(Collected data)
● ● ● ● ●

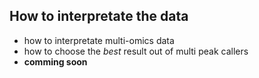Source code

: ## How to interpretate the data
- how to interpretate multi-omics data
- how to choose the *best* result out of multi peak callers  
- **comming soon**


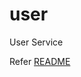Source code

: # user

User Service

Refer [README](https://github.com/template-apps/.github/blob/main/profile/README.md)

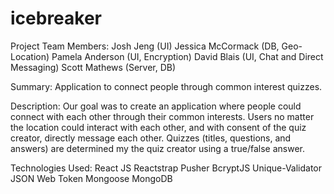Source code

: # icebreaker

Project Team Members:
Josh Jeng (UI)
Jessica McCormack (DB, Geo-Location)
Pamela Anderson (UI, Encryption)
David Blais (UI, Chat and Direct Messaging)
Scott Mathews (Server, DB)

Summary:
Application to connect people through common interest quizzes.

Description: Our goal was to create an application where people could connect with each other through their common interests. Users no matter the location could interact with each other, and with consent of the quiz creator, directly message each other. Quizzes (titles, questions, and answers) are determined my the quiz creator using a true/false answer. 

Technologies Used:
React JS
Reactstrap
Pusher
BcryptJS
Unique-Validator
JSON Web Token
Mongoose
MongoDB

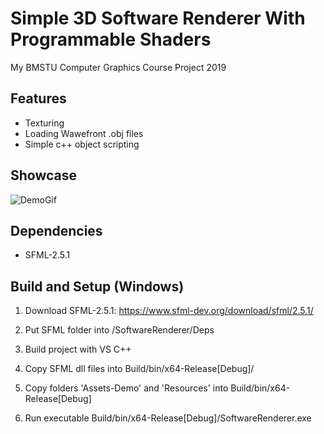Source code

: # Simple 3D Software Renderer With Programmable Shaders

My BMSTU Computer Graphics Course Project 2019

## Features
* Texturing
* Loading Wawefront .obj files
* Simple c++ object scripting

## Showcase 
![DemoGif](/SoftwareRenderer/Assets-Demo/demo.gif)

## Dependencies
* SFML-2.5.1

## Build and Setup (Windows)
1. Download SFML-2.5.1: https://www.sfml-dev.org/download/sfml/2.5.1/

2. Put SFML folder into /SoftwareRenderer/Deps

3. Build project with VS C++

4. Copy SFML dll files into Build/bin/x64-Release[Debug]/

5. Copy folders 'Assets-Demo' and 'Resources' into Build/bin/x64-Release[Debug]

6. Run executable Build/bin/x64-Release[Debug]/SoftwareRenderer.exe
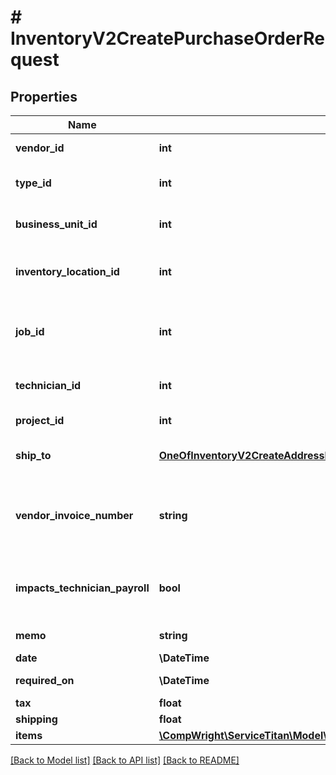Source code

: # # InventoryV2CreatePurchaseOrderRequest

## Properties

Name | Type | Description | Notes
------------ | ------------- | ------------- | -------------
**vendor_id** | **int** | Id of the vendor for this PO |
**type_id** | **int** | Id of the purchase order type for this PO |
**business_unit_id** | **int** | Id of the business unit for this PO |
**inventory_location_id** | **int** | Id of the inventory location for this PO |
**job_id** | **int** | Id of the job for this PO, if not specified non-job PO will be created | [optional]
**technician_id** | **int** | Id of the technician for this PO | [optional]
**project_id** | **int** | Id of the project for this PO | [optional]
**ship_to** | [**OneOfInventoryV2CreateAddressRequest**](OneOfInventoryV2CreateAddressRequest.md) | Address where PO will be shipped |
**vendor_invoice_number** | **string** | Optional vendor invoice number, you should provide it for auto-received POs | [optional]
**impacts_technician_payroll** | **bool** | Indicates whether this PO will impact technician&#39;s payroll |
**memo** | **string** | Summary/memo for this PO | [optional]
**date** | **\DateTime** | PO date |
**required_on** | **\DateTime** | PO Required On date |
**tax** | **float** | Tax |
**shipping** | **float** | Shipping cost |
**items** | [**\CompWright\ServiceTitan\Model\InventoryV2CreatePurchaseOrderItemRequest[]**](InventoryV2CreatePurchaseOrderItemRequest.md) | List of PO items |

[[Back to Model list]](../../README.md#models) [[Back to API list]](../../README.md#endpoints) [[Back to README]](../../README.md)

● ● ● ● ●

▶ **WHAT THE EXERCISE ASKS**
Give back precisely the lines above that start at the line containing "location for this PO |" and end at the line containing "Shipping cost |", inclusive. No other lines belong in the output.

▶ **SOLUTION TO THE EXERCISE**
**inventory_location_id** | **int** | Id of the inventory location for this PO |
**job_id** | **int** | Id of the job for this PO, if not specified non-job PO will be created | [optional]
**technician_id** | **int** | Id of the technician for this PO | [optional]
**project_id** | **int** | Id of the project for this PO | [optional]
**ship_to** | [**OneOfInventoryV2CreateAddressRequest**](OneOfInventoryV2CreateAddressRequest.md) | Address where PO will be shipped |
**vendor_invoice_number** | **string** | Optional vendor invoice number, you should provide it for auto-received POs | [optional]
**impacts_technician_payroll** | **bool** | Indicates whether this PO will impact technician&#39;s payroll |
**memo** | **string** | Summary/memo for this PO | [optional]
**date** | **\DateTime** | PO date |
**required_on** | **\DateTime** | PO Required On date |
**tax** | **float** | Tax |
**shipping** | **float** | Shipping cost |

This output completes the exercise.